INPUT:
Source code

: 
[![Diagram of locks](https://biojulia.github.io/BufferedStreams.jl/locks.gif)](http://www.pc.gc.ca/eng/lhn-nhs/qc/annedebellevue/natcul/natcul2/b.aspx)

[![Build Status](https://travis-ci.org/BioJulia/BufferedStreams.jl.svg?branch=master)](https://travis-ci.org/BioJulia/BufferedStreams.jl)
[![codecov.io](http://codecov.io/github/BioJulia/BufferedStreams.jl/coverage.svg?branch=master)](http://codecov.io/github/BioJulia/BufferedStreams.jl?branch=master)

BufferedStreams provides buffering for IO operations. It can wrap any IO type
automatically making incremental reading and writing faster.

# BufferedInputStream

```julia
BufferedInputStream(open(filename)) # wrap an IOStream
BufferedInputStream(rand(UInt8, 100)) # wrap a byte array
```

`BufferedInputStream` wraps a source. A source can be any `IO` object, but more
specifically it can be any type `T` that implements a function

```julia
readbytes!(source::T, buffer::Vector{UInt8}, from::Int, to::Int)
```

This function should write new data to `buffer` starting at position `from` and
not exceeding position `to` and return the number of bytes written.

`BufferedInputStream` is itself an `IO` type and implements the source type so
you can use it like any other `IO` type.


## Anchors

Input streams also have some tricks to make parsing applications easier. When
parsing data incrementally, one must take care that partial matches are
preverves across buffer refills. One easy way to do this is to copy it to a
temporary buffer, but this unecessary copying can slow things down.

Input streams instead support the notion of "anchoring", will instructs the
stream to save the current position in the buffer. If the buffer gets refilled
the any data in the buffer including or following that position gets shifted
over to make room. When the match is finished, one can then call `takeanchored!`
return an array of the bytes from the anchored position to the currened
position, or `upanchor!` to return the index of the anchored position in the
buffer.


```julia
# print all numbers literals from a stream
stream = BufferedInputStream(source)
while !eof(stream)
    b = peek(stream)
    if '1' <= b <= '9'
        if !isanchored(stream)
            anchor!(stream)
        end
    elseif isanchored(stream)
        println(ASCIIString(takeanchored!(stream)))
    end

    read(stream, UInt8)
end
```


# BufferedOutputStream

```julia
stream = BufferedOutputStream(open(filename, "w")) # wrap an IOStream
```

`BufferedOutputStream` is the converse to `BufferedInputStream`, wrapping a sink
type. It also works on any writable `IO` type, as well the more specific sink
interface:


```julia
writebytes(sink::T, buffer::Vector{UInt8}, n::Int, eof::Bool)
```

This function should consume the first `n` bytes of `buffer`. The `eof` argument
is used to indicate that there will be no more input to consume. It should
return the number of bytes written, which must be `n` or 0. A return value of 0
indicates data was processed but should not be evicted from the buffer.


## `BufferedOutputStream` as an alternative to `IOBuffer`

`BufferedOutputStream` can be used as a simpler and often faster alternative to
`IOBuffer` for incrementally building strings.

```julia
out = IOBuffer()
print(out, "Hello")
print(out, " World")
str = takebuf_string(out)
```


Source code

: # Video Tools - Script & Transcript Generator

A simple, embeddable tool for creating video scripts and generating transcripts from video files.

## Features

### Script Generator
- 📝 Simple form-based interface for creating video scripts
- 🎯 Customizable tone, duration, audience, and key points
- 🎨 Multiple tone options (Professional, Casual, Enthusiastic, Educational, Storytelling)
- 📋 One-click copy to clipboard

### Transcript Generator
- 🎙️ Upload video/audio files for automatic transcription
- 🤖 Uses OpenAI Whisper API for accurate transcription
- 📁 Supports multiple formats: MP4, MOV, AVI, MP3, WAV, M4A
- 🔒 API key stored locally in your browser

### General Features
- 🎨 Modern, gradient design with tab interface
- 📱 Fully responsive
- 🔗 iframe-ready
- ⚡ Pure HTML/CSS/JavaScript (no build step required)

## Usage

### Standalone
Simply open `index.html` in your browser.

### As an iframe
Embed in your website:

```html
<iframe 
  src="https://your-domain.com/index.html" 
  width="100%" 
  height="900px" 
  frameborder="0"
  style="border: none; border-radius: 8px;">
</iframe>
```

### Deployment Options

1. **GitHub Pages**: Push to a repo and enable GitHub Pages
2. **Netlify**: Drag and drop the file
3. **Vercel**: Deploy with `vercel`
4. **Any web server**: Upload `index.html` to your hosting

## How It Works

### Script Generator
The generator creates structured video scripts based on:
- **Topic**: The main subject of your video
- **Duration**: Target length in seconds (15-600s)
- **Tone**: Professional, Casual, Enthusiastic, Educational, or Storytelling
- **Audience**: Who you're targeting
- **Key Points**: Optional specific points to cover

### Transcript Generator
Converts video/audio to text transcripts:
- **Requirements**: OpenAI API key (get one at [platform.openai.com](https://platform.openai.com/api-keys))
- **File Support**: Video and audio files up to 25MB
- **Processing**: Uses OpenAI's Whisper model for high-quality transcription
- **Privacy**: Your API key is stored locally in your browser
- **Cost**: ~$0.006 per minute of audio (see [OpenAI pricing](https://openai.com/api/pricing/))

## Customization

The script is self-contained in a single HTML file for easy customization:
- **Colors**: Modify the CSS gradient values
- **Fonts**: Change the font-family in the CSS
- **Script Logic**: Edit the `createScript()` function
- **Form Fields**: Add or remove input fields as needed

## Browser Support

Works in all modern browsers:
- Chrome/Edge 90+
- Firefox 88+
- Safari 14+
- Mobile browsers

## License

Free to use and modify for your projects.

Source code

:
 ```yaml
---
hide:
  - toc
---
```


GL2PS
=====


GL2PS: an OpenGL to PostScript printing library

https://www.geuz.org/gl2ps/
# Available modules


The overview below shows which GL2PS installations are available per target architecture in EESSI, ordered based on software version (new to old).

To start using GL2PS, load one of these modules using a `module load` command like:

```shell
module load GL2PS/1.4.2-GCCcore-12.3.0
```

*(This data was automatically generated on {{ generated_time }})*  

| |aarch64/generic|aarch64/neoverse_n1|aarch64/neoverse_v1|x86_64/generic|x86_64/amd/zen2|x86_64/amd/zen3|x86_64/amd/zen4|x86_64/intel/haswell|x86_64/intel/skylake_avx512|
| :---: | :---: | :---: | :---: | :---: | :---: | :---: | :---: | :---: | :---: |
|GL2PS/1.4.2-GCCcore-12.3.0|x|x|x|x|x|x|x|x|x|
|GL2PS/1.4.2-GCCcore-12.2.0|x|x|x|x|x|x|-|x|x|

TASK OBJECTIVE: Your job is to reproduce the data in full, with every line intact.

SOLUTION:
Source code

: 
[![Diagram of locks](https://biojulia.github.io/BufferedStreams.jl/locks.gif)](http://www.pc.gc.ca/eng/lhn-nhs/qc/annedebellevue/natcul/natcul2/b.aspx)

[![Build Status](https://travis-ci.org/BioJulia/BufferedStreams.jl.svg?branch=master)](https://travis-ci.org/BioJulia/BufferedStreams.jl)
[![codecov.io](http://codecov.io/github/BioJulia/BufferedStreams.jl/coverage.svg?branch=master)](http://codecov.io/github/BioJulia/BufferedStreams.jl?branch=master)

BufferedStreams provides buffering for IO operations. It can wrap any IO type
automatically making incremental reading and writing faster.

# BufferedInputStream

```julia
BufferedInputStream(open(filename)) # wrap an IOStream
BufferedInputStream(rand(UInt8, 100)) # wrap a byte array
```

`BufferedInputStream` wraps a source. A source can be any `IO` object, but more
specifically it can be any type `T` that implements a function

```julia
readbytes!(source::T, buffer::Vector{UInt8}, from::Int, to::Int)
```

This function should write new data to `buffer` starting at position `from` and
not exceeding position `to` and return the number of bytes written.

`BufferedInputStream` is itself an `IO` type and implements the source type so
you can use it like any other `IO` type.


## Anchors

Input streams also have some tricks to make parsing applications easier. When
parsing data incrementally, one must take care that partial matches are
preverves across buffer refills. One easy way to do this is to copy it to a
temporary buffer, but this unecessary copying can slow things down.

Input streams instead support the notion of "anchoring", will instructs the
stream to save the current position in the buffer. If the buffer gets refilled
the any data in the buffer including or following that position gets shifted
over to make room. When the match is finished, one can then call `takeanchored!`
return an array of the bytes from the anchored position to the currened
position, or `upanchor!` to return the index of the anchored position in the
buffer.


```julia
# print all numbers literals from a stream
stream = BufferedInputStream(source)
while !eof(stream)
    b = peek(stream)
    if '1' <= b <= '9'
        if !isanchored(stream)
            anchor!(stream)
        end
    elseif isanchored(stream)
        println(ASCIIString(takeanchored!(stream)))
    end

    read(stream, UInt8)
end
```


# BufferedOutputStream

```julia
stream = BufferedOutputStream(open(filename, "w")) # wrap an IOStream
```

`BufferedOutputStream` is the converse to `BufferedInputStream`, wrapping a sink
type. It also works on any writable `IO` type, as well the more specific sink
interface:


```julia
writebytes(sink::T, buffer::Vector{UInt8}, n::Int, eof::Bool)
```

This function should consume the first `n` bytes of `buffer`. The `eof` argument
is used to indicate that there will be no more input to consume. It should
return the number of bytes written, which must be `n` or 0. A return value of 0
indicates data was processed but should not be evicted from the buffer.


## `BufferedOutputStream` as an alternative to `IOBuffer`

`BufferedOutputStream` can be used as a simpler and often faster alternative to
`IOBuffer` for incrementally building strings.

```julia
out = IOBuffer()
print(out, "Hello")
print(out, " World")
str = takebuf_string(out)
```


Source code

: # Video Tools - Script & Transcript Generator

A simple, embeddable tool for creating video scripts and generating transcripts from video files.

## Features

### Script Generator
- 📝 Simple form-based interface for creating video scripts
- 🎯 Customizable tone, duration, audience, and key points
- 🎨 Multiple tone options (Professional, Casual, Enthusiastic, Educational, Storytelling)
- 📋 One-click copy to clipboard

### Transcript Generator
- 🎙️ Upload video/audio files for automatic transcription
- 🤖 Uses OpenAI Whisper API for accurate transcription
- 📁 Supports multiple formats: MP4, MOV, AVI, MP3, WAV, M4A
- 🔒 API key stored locally in your browser

### General Features
- 🎨 Modern, gradient design with tab interface
- 📱 Fully responsive
- 🔗 iframe-ready
- ⚡ Pure HTML/CSS/JavaScript (no build step required)

## Usage

### Standalone
Simply open `index.html` in your browser.

### As an iframe
Embed in your website:

```html
<iframe 
  src="https://your-domain.com/index.html" 
  width="100%" 
  height="900px" 
  frameborder="0"
  style="border: none; border-radius: 8px;">
</iframe>
```

### Deployment Options

1. **GitHub Pages**: Push to a repo and enable GitHub Pages
2. **Netlify**: Drag and drop the file
3. **Vercel**: Deploy with `vercel`
4. **Any web server**: Upload `index.html` to your hosting

## How It Works

### Script Generator
The generator creates structured video scripts based on:
- **Topic**: The main subject of your video
- **Duration**: Target length in seconds (15-600s)
- **Tone**: Professional, Casual, Enthusiastic, Educational, or Storytelling
- **Audience**: Who you're targeting
- **Key Points**: Optional specific points to cover

### Transcript Generator
Converts video/audio to text transcripts:
- **Requirements**: OpenAI API key (get one at [platform.openai.com](https://platform.openai.com/api-keys))
- **File Support**: Video and audio files up to 25MB
- **Processing**: Uses OpenAI's Whisper model for high-quality transcription
- **Privacy**: Your API key is stored locally in your browser
- **Cost**: ~$0.006 per minute of audio (see [OpenAI pricing](https://openai.com/api/pricing/))

## Customization

The script is self-contained in a single HTML file for easy customization:
- **Colors**: Modify the CSS gradient values
- **Fonts**: Change the font-family in the CSS
- **Script Logic**: Edit the `createScript()` function
- **Form Fields**: Add or remove input fields as needed

## Browser Support

Works in all modern browsers:
- Chrome/Edge 90+
- Firefox 88+
- Safari 14+
- Mobile browsers

## License

Free to use and modify for your projects.

Source code

:
 ```yaml
---
hide:
  - toc
---
```


GL2PS
=====


GL2PS: an OpenGL to PostScript printing library

https://www.geuz.org/gl2ps/
# Available modules


The overview below shows which GL2PS installations are available per target architecture in EESSI, ordered based on software version (new to old).

To start using GL2PS, load one of these modules using a `module load` command like:

```shell
module load GL2PS/1.4.2-GCCcore-12.3.0
```

*(This data was automatically generated on {{ generated_time }})*  

| |aarch64/generic|aarch64/neoverse_n1|aarch64/neoverse_v1|x86_64/generic|x86_64/amd/zen2|x86_64/amd/zen3|x86_64/amd/zen4|x86_64/intel/haswell|x86_64/intel/skylake_avx512|
| :---: | :---: | :---: | :---: | :---: | :---: | :---: | :---: | :---: | :---: |
|GL2PS/1.4.2-GCCcore-12.3.0|x|x|x|x|x|x|x|x|x|
|GL2PS/1.4.2-GCCcore-12.2.0|x|x|x|x|x|x|-|x|x|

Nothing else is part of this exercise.